Pues sí, una desgracia.Resulta que el misterio más misterioso y acojonante del siglo XX en nuestro país, el fenómeno parapsicológico de las caras de Belmez, está en serio peligro de desaparecer. Y no por obra y gracia de la Policía, los escépticos o por esa cosa tan escasa en muchos pagos y caletres llamada cultura, sino por la Madre Naturaleza, que ha mandado varios diluvios casi bíblicos al pueblecico jienense y que van a ser a lo que parece causa última e imponderable del derrumbe de la casa susodicha.
Así nos lo narra Pedro J. Fernández Marín en la web de el/la/lo SEIP. Bueno, lo de narrar es un eufemismo, y además los ingenieros informáticos de la panda no estaban muy lúcidos ese día -porque no se ve un pijo en la web esa-, así que he optado por transcribir el relato original, respetándolo íntegramente.
La casa de las Caras se viene abajoPara los amantes del misterio la muerte por ahogamiento de las famosas caras deber ser una especie de justicia poética: de la Naturaleza vinieron y allá que se van, aparecieron de la Nada y a la Nada regresan, disueltas en un amasijo de madera y barro que siempre será insondable. Para el resto de mortales sólo es un paso más hacia el olvido de un asunto que, por cutre, mamón, salchichero y barato nunca tendría que haber saltado a los medios de comunicación.
Así es. La lluvia de las últimas semanas caídas en tierras jienenses han propiciado el mal estado que ya de por sí presentaba el número 5 de la calle María Gómez. Es suficiente con echar un vistazo a cómo se encuentra en la actualidad el techo de la casa que presenta un estado semi derruido por el que se ha filtrado el líquido elemento que paradójicamente ha “ayudado” a la conservación de las teleplástias en sus casi 40 años de vida.
La familia Pereira-Gómez ha mostrado su preocupación ante tal situación y han argumentado que la casa necesita una reparación urgente antes de que se produzca un hecho que a muchos desagradaría, la pérdida del fenómeno paranormal. Actualmente la Casa de las Caras se encuentra protegida por el Ayuntamiento de Bélmez de la Moraleda y en su defecto por la Junta de Andalucía. Sería proclive que familiares y los organismos que regulan las modificaciones pertinentes del inmueble, tomaran cartas en el asunto antes de que acudan males mayores para este conjunto que representa el escenario de lo paranormal más importante de nuestro país.
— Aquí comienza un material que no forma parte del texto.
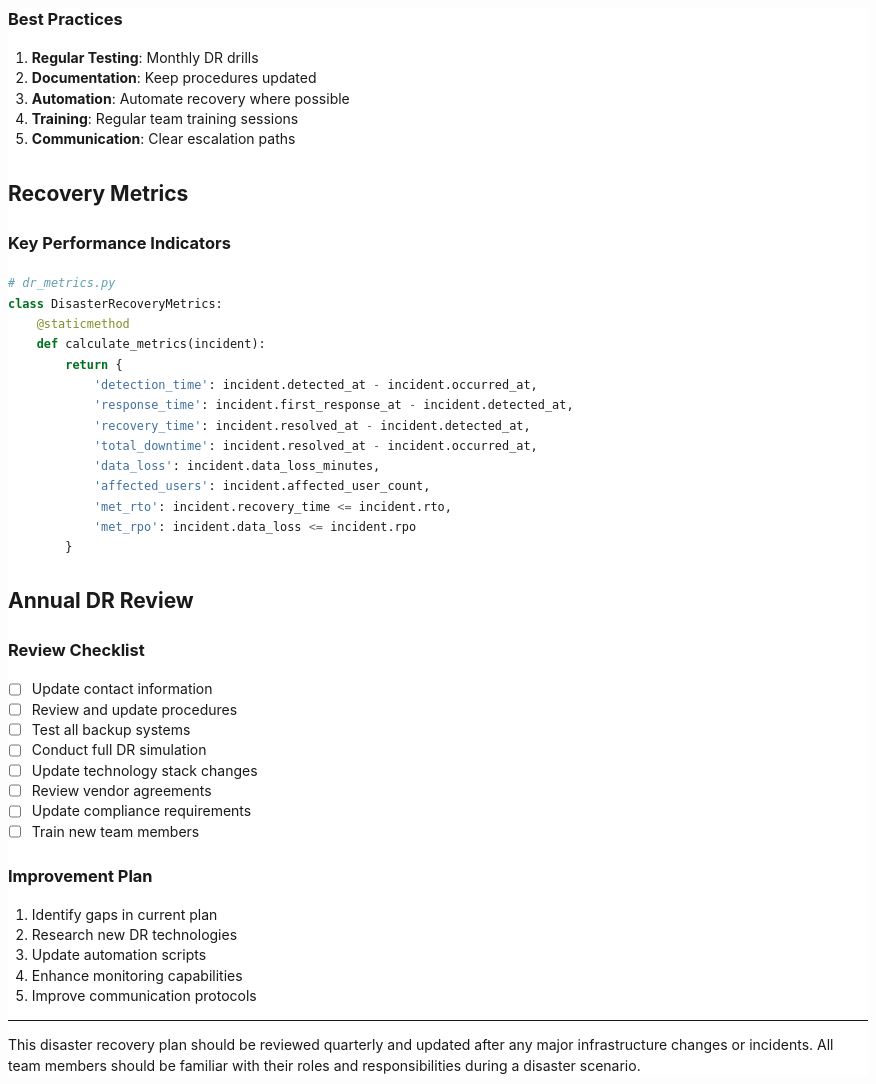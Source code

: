 ### Best Practices
1. **Regular Testing**: Monthly DR drills
2. **Documentation**: Keep procedures updated
3. **Automation**: Automate recovery where possible
4. **Training**: Regular team training sessions
5. **Communication**: Clear escalation paths

## Recovery Metrics

### Key Performance Indicators
```python
# dr_metrics.py
class DisasterRecoveryMetrics:
    @staticmethod
    def calculate_metrics(incident):
        return {
            'detection_time': incident.detected_at - incident.occurred_at,
            'response_time': incident.first_response_at - incident.detected_at,
            'recovery_time': incident.resolved_at - incident.detected_at,
            'total_downtime': incident.resolved_at - incident.occurred_at,
            'data_loss': incident.data_loss_minutes,
            'affected_users': incident.affected_user_count,
            'met_rto': incident.recovery_time <= incident.rto,
            'met_rpo': incident.data_loss <= incident.rpo
        }
```

## Annual DR Review

### Review Checklist
- [ ] Update contact information
- [ ] Review and update procedures
- [ ] Test all backup systems
- [ ] Conduct full DR simulation
- [ ] Update technology stack changes
- [ ] Review vendor agreements
- [ ] Update compliance requirements
- [ ] Train new team members

### Improvement Plan
1. Identify gaps in current plan
2. Research new DR technologies
3. Update automation scripts
4. Enhance monitoring capabilities
5. Improve communication protocols

---

This disaster recovery plan should be reviewed quarterly and updated after any major infrastructure changes or incidents. All team members should be familiar with their roles and responsibilities during a disaster scenario.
A pesar de lo que algunos puedan pensar, la célebre casa ha mantenido intacta su estructura desde que sus cimientos se levantaran muchos años antes de que se descubriera el fenómeno, concretamente allá por el año 1832. De hecho la única modificación realizada en el interior de sus paredes fue en 1972 cuando por orden del alcalde Manuel Rodríguez Rivas obraron en la mitad de lo que por entonces era la “cuadra de las bestias”, lo que sería la cocina que hoy todavía sigue en pie y que sirvió para precintar la antigua cocina donde surgieron los fantasmas de piedra. Por lo demás, todo sigue igual: el lugar del precinto, la cocina, lo que quedó de la cuadra, el coqueto cuarto de aseo… y en la planta de arriba una única habitación-dormitorio donde los Pereira-Gómez han tenido siempre su lecho de descanso, incluyendo a la ya fallecida María. No hubo entonces más modificaciones que la nombrada y no ha habido después arreglo alguno. Hay quien piensa que esta circunstancia se da por que la familia ha tenido algún tipo de interés en que la casa “no se tocara” pero la realidad es otra muy distinta. Si no se ha modificado la casa es por que lo que había en su interior ya pertenece al interés colectivo. Y no olvidemos que la magia de la casa sigue estando en cómo es la casa en sí, tal cual estaba cuando surgieron los rostros. Lejos quedan otro tipo de intereses que solo los morbosos y desafortunados “pensadores” quieren hacernos ver.
Ahora solo queda que quienes tienen que dar los pasos oportunos (no seremos nosotros quienes decidan tal circunstancia) los den sin más. Después de todo es posible arreglar el techo y aquellas zonas proclives a que puedan darse situaciones como la que actualmente se ha dado sin alterar bajo ningún concepto el fenómeno en si mismo. De lo contrario podríamos correr un riesgo innecesario y perder aquello que tantos buenos (y malos) ratos nos ha hecho pasar.